(WHAT YOU ARE ASKED TO DO)
Every line below that contains "comment" is to be copied.

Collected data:
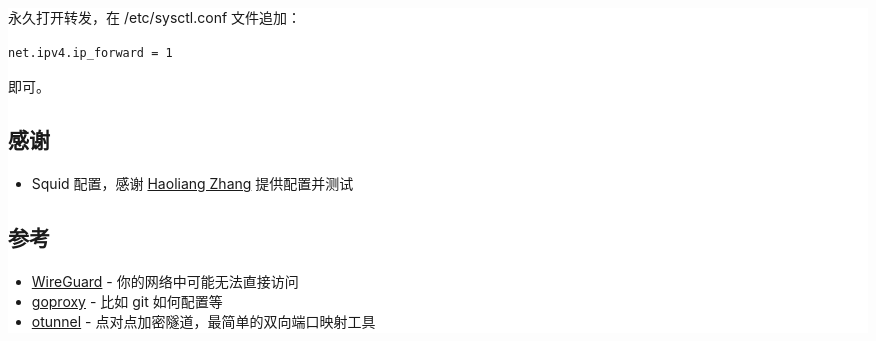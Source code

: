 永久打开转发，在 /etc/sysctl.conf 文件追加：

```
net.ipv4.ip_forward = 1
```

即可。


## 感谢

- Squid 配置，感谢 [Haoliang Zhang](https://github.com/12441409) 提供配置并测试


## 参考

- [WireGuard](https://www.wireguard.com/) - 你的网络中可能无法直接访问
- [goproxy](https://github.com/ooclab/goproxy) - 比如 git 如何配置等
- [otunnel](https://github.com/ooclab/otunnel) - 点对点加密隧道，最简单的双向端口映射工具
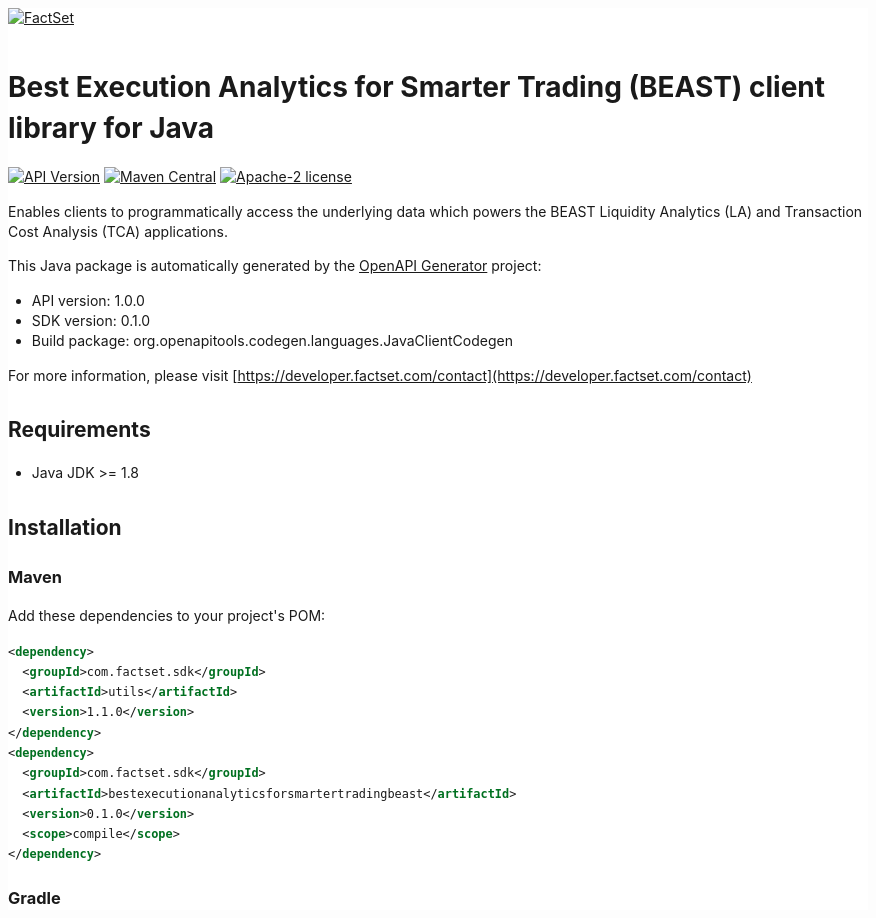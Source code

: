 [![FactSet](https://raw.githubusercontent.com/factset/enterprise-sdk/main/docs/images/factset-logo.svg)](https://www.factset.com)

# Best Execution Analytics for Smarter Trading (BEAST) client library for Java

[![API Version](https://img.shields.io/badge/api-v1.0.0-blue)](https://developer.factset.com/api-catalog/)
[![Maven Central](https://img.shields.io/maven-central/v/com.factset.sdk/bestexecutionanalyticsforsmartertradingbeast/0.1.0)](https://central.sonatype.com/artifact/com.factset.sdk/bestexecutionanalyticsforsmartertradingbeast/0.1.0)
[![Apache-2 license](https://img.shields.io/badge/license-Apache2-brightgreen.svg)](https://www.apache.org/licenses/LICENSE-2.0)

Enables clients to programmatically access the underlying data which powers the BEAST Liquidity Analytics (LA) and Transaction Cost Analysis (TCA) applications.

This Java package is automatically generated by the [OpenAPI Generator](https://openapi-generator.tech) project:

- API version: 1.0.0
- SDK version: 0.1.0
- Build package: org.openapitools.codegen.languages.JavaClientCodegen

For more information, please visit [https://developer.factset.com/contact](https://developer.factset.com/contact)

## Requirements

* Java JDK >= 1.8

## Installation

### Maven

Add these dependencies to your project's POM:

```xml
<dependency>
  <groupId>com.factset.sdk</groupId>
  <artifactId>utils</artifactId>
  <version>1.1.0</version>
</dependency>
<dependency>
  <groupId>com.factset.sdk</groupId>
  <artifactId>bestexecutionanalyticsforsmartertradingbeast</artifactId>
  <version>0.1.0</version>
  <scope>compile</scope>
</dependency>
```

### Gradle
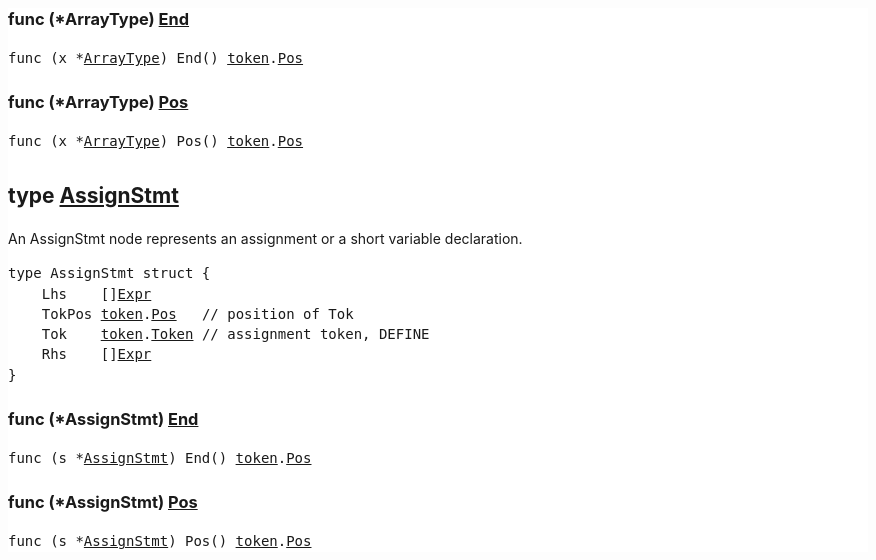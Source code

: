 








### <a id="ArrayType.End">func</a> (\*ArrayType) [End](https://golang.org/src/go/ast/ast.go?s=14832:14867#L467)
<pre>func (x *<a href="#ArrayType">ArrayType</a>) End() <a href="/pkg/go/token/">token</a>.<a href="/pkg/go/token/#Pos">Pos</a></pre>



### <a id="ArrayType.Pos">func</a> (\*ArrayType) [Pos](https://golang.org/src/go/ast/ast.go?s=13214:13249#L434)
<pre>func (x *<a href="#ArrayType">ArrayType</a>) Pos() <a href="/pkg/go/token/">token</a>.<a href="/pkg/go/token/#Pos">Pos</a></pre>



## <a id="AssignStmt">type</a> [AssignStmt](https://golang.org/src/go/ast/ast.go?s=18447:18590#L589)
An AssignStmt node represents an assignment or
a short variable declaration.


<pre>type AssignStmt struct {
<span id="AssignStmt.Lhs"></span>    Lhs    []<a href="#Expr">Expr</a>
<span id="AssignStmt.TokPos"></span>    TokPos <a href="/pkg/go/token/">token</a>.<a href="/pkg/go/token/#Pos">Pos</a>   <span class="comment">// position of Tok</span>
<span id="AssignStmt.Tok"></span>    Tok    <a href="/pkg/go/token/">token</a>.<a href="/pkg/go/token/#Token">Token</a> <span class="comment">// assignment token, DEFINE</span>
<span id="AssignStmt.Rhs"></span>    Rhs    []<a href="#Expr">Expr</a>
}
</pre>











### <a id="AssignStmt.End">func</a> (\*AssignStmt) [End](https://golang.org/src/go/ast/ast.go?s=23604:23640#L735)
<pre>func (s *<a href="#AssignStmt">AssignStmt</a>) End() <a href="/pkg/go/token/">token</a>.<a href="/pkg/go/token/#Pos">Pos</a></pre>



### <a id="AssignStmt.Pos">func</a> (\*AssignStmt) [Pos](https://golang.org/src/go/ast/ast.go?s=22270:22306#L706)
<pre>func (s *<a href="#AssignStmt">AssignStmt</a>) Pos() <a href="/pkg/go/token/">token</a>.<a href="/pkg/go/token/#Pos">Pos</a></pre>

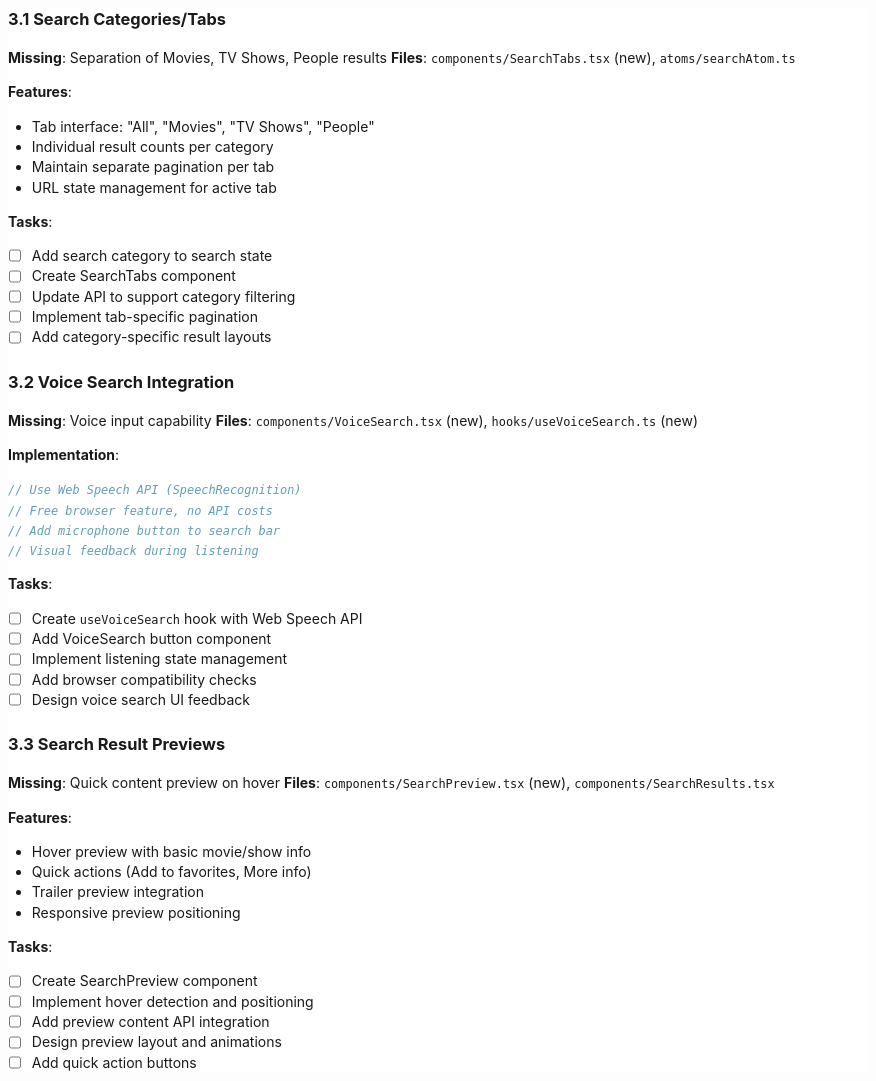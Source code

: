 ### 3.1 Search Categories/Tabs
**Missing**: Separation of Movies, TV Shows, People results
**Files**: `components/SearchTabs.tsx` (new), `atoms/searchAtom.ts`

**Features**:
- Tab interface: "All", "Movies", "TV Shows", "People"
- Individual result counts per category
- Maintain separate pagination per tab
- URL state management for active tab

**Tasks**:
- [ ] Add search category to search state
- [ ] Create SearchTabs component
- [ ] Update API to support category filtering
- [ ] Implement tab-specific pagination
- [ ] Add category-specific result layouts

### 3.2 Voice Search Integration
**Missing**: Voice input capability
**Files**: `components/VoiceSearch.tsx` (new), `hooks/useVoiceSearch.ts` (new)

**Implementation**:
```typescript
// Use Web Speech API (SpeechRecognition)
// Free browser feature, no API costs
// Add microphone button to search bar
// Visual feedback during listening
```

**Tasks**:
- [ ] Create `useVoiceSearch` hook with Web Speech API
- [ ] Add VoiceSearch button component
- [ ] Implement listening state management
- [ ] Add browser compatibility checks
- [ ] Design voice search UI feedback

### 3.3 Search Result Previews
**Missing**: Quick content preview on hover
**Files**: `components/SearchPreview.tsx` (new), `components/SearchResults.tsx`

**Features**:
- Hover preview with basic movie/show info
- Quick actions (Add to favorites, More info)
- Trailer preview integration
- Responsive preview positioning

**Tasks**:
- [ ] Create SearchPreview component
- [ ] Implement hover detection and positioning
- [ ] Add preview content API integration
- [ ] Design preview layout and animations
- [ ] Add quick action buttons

(SOLUTION)
<span id="AssignStmt.TokPos"></span>    TokPos <a href="/pkg/go/token/">token</a>.<a href="/pkg/go/token/#Pos">Pos</a>   <span class="comment">// position of Tok</span>
<span id="AssignStmt.Tok"></span>    Tok    <a href="/pkg/go/token/">token</a>.<a href="/pkg/go/token/#Token">Token</a> <span class="comment">// assignment token, DEFINE</span>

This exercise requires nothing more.